Identify all lines in the data containing the string "text". Copy them out.

Records from a data collection:
• • • • • • •

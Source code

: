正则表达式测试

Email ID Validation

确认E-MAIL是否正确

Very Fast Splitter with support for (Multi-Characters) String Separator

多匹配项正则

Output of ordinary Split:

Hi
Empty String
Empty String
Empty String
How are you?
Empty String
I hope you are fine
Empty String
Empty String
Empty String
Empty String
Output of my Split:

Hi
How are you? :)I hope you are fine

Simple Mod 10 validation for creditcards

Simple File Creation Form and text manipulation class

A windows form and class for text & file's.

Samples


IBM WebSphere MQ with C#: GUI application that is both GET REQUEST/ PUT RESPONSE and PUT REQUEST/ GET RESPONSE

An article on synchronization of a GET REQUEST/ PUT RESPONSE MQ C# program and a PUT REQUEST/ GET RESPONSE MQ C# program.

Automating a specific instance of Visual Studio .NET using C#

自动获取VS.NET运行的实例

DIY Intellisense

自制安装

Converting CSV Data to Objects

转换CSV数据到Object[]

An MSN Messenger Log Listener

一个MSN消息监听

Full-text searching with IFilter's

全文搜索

• • • • • • •

YOUR RESPONSE -
Simple File Creation Form and text manipulation class
A windows form and class for text & file's.
Full-text searching with IFilter's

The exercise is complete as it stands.